Thursday, February 12, 2009

Blow Horn: a Short Vacation

Last weekend we hired a driver and took a trip. Wendy made a great contact with a double ikhat weaver who is willing to share his secrets: some of this technique has never been documented. She won't be able to witness the whole process, which takes months to complete, but his willingness to talk about the work is a breakthrough.

We did a lot on this four night trip. We climbed a temple studded mountain with religious pilgrims and various hustlers. We got up at 5 a.m. one morning to hire a jeep and guide to look for asiatic lions in a huge forest preserve. And, along with various deer, birds, and wild boar, we saw a pair of lions. That was a primal moment. A tribal herdsman waved us down and directed us toward the huge animals. We had to drive off the legal road to see them, which added to the excitement. The guide and driver risked their licenses, but seemed just as excited as we were.

We also walked around an ancient Mughal fortress, and spent a night in a lodging built into an upstairs section of an old cathedral on the island of Dieu, a former Portuguese holding that didn't return to Indian rule until 1960. No surf, but a beautiful spot.
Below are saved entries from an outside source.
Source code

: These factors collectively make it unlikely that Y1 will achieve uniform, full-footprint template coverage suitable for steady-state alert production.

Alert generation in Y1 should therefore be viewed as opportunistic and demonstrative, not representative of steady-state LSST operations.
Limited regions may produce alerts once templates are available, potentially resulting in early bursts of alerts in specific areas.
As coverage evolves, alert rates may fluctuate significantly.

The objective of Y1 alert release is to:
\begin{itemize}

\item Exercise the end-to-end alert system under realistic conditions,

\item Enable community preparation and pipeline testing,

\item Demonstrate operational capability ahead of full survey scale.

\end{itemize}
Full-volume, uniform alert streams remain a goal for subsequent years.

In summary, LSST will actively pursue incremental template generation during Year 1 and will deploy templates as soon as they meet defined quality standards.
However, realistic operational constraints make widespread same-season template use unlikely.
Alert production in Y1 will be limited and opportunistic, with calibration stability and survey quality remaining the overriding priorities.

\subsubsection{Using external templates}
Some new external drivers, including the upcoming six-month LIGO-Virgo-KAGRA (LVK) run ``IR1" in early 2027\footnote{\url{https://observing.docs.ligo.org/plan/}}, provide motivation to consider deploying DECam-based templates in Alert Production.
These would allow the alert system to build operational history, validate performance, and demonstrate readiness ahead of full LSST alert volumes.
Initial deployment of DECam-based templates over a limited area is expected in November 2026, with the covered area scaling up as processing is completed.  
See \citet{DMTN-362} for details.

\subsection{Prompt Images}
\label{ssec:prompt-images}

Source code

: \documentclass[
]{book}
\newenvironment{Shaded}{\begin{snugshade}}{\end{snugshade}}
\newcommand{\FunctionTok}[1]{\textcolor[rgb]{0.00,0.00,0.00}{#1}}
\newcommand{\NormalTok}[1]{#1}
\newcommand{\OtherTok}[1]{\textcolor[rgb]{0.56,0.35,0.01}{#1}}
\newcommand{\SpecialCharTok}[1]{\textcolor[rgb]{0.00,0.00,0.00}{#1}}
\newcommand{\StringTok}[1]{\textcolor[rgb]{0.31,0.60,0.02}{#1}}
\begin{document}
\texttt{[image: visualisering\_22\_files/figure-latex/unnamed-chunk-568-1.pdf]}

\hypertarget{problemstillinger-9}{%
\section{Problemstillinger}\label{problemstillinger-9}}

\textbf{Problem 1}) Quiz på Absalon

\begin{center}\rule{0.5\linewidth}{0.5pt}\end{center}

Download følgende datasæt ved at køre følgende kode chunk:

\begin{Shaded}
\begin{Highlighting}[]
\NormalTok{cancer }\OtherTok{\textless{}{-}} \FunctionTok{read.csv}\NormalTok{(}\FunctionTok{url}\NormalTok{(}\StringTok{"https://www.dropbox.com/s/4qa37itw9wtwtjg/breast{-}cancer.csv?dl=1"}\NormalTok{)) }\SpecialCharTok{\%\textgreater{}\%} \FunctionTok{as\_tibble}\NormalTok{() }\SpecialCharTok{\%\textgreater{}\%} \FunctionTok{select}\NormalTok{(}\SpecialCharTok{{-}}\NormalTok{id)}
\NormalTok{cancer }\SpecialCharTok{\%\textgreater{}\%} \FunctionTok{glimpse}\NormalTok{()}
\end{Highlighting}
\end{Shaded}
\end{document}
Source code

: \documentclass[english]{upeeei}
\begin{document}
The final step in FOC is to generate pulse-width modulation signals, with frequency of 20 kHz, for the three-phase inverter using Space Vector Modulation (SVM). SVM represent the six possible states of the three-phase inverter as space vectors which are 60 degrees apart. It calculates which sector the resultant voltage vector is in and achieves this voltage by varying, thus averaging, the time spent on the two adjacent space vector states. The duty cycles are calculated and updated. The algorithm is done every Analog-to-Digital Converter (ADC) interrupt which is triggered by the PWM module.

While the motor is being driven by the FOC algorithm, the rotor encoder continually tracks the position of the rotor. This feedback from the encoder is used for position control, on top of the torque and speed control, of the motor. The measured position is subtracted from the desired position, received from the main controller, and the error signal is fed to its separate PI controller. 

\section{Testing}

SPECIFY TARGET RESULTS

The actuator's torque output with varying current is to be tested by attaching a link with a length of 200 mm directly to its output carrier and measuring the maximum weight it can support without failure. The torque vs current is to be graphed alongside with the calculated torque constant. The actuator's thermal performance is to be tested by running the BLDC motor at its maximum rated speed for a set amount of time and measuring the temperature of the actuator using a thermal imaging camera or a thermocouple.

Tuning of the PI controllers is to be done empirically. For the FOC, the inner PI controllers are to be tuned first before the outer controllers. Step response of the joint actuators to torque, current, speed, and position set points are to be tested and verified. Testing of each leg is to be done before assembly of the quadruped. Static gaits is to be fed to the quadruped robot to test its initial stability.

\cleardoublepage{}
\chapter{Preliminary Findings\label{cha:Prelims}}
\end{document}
At Somnath, we visited a meticulously restored Hindu temple on the shore of the Arabian sea. The high security included metal detectors, pat downs, and armed guards. Great music on shenai, drums and bells. Oh. Right after that, Wendy stepped up to her ankle in a gutter of raw sewage. A little black dog helped clean her, but she had to ride back to the hotel in an autorickshaw by herself.

We saw the recent remains of at least four accidents over the five days on the road. Early on we passed a big freight truck that had simply broken in the middle of the cargo area and sagged to the ground. We saw the still smouldering remains of a head on collision between a freight truck and a smaller, unidentifiable vehicle. Both had burned down to twisted, gray metal.

Traffic ranges from cows, to oxcarts, to bicycles, to autorickshaws, to tractors pulling wagons full of people, to wildly decorated freight trucks, to passenger cars. The whole road is fair game going in either direction. Honking never stops, is in fact expected and encouraged. I sat in the front seat, a mixed blessing, especially at night. We made it back.